I should expand a bit on my reasons for disliking Garmins and Tomtoms.
Every Garmin I’ve used had a touchscreen that didn’t like to be touched; you had to press on it hard enough to risk knocking it off the mount (or ripping the mount of the dash). And if you miss a turn or decide to avoid a traffic situation that it doesn’t know about, it takes a long enough to re-route that you’ll probably miss the turn on the new route and enter a loop. Panning and zooming on a Garmin is also a bit funky to the point of being practically random.
As for Tomtoms, the ones I’ve tried as recently as last month were kind of like trying to run Win7 on a 386SX. I mean, there are times when it took 5–10 seconds to register a keypress and then a lot longer to actually act on it, assuming it didn’t hang completely. I cannot abide by that! I know it wasn’t a faulty unit or a bad model either; it’s happened with all but one of the Tomtoms I’ve tried/borrowed.
Also, both sometimes have funky ideas about navigation. I am not about to take a left turn through a Jersey barrier, across three lanes of highway traffic, and over the edge of an overpass!

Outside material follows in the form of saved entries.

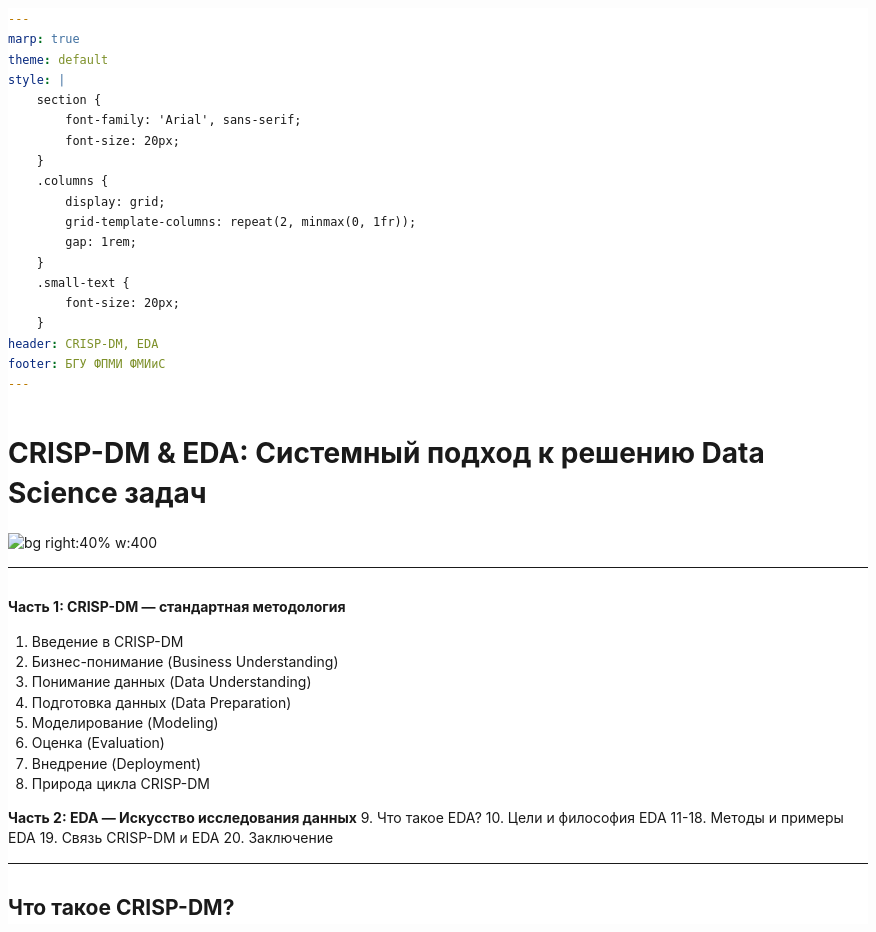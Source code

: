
 ```yaml
---
marp: true
theme: default
style: |
    section {
        font-family: 'Arial', sans-serif;
        font-size: 20px;
    }
    .columns {
        display: grid;
        grid-template-columns: repeat(2, minmax(0, 1fr));
        gap: 1rem;
    }
    .small-text {
        font-size: 20px;
    }
header: CRISP-DM, EDA
footer: БГУ ФПМИ ФМИиС
---
```




# **CRISP-DM & EDA: Системный подход к решению Data Science задач**

![bg right:40% w:400](https://miro.medium.com/v2/resize:fit:1400/1*_NVB9QZkY5ZALjkcINhGyw.png)

---

## 

**Часть 1: CRISP-DM — стандартная методология**
1. Введение в CRISP-DM
2. Бизнес-понимание (Business Understanding)
3. Понимание данных (Data Understanding)
4. Подготовка данных (Data Preparation)
5. Моделирование (Modeling)
6. Оценка (Evaluation)
7. Внедрение (Deployment)
8. Природа цикла CRISP-DM

**Часть 2: EDA — Искусство исследования данных**
9. Что такое EDA?
10. Цели и философия EDA
11-18. Методы и примеры EDA
19. Связь CRISP-DM и EDA
20. Заключение

---

## Что такое CRISP-DM?
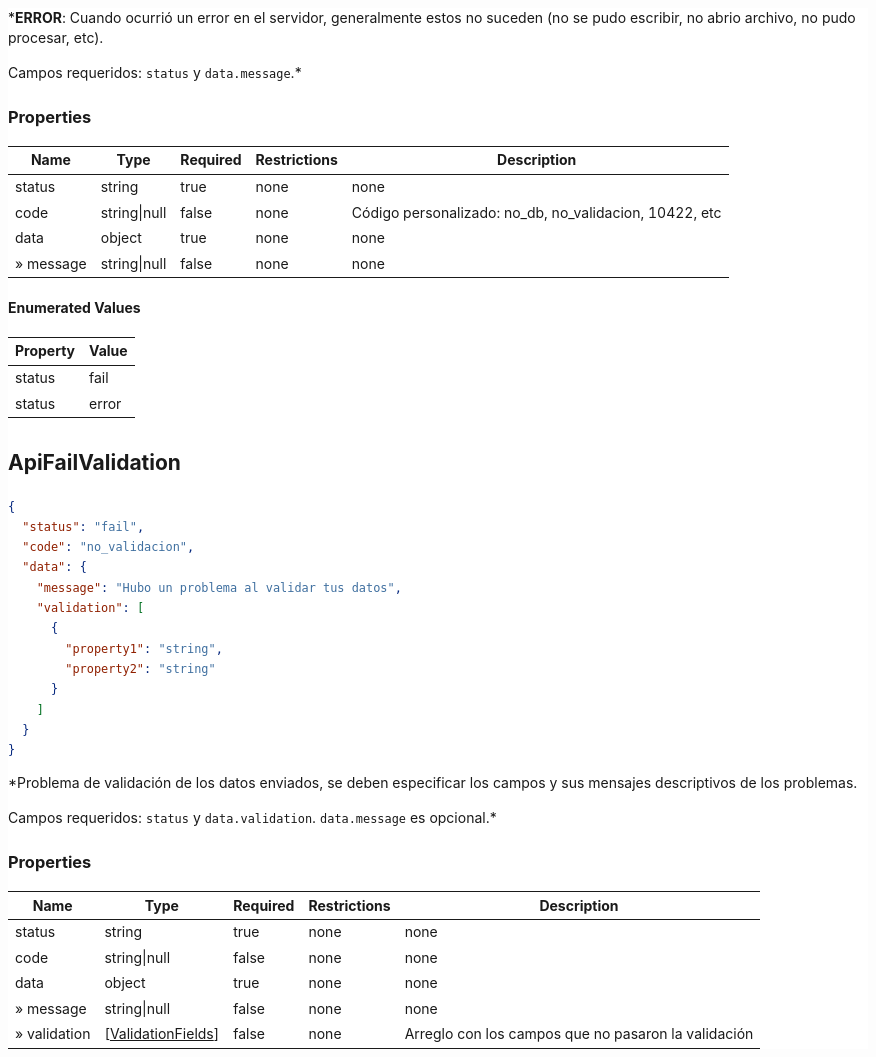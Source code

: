 ***ERROR**: Cuando ocurrió un error en el servidor, generalmente estos no suceden (no se pudo escribir, no abrio archivo, no pudo procesar, etc).

Campos requeridos: `status` y `data.message`.*

### Properties

|Name|Type|Required|Restrictions|Description|
|---|---|---|---|---|
|status|string|true|none|none|
|code|string\|null|false|none|Código personalizado: no_db, no_validacion, 10422, etc|
|data|object|true|none|none|
|» message|string\|null|false|none|none|

#### Enumerated Values

|Property|Value|
|---|---|
|status|fail|
|status|error|

<h2 id="tocSapifailvalidation">ApiFailValidation</h2>

<a id="schemaapifailvalidation"></a>

```json
{
  "status": "fail",
  "code": "no_validacion",
  "data": {
    "message": "Hubo un problema al validar tus datos",
    "validation": [
      {
        "property1": "string",
        "property2": "string"
      }
    ]
  }
}

```

*Problema de validación de los datos enviados, se deben especificar los campos y sus mensajes descriptivos de los problemas.

Campos requeridos: `status` y `data.validation`. `data.message` es opcional.*

### Properties

|Name|Type|Required|Restrictions|Description|
|---|---|---|---|---|
|status|string|true|none|none|
|code|string\|null|false|none|none|
|data|object|true|none|none|
|» message|string\|null|false|none|none|
|» validation|[[ValidationFields](#schemavalidationfields)]|false|none|Arreglo con los campos que no pasaron la validación|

I had a cheap Magellan Roadmate; one of their basic models. Even that thing had quite a few features and was quite intelligent. It never tried to kill me the way the others did; that aforementioned left was replaced by going one block South, three blocks West (bypassing two dead end streets), and then turning right and going under the road I was on. When I pressed a key, the screen changed before I took my finger off. If I “missed” a turn, it’d reroute me before I had even gotten completely through the intersection. And it was great at planning alternate routes with the turn-by-turn “avoid” options; very handy when you live in a city that likes to rip up roads at random.
The Google Navigation app that comes with Android phones isn’t as nice or full-featured as the Magellan, but my Magellan couldn’t make calls, play games, or view movies in HD, so my expectations were lower. It is quick, and it isn’t bad at planning a route, though it isn’t always savvy about traffic conditions and isn’t nearly as good at planning alternate routes, especially due to the lack of the Magellan’s “Avoid Manuever” option.
If I actually wanted to pony up for another GPS instead of just dropping my Droid X in it’s car dock, I would go for another Magellan in a heartbeat. The catch with Magellan is that you don’t get free map updates, but the way I see it, the competition has to throw in the free updates to justify being the same price as a superior unit.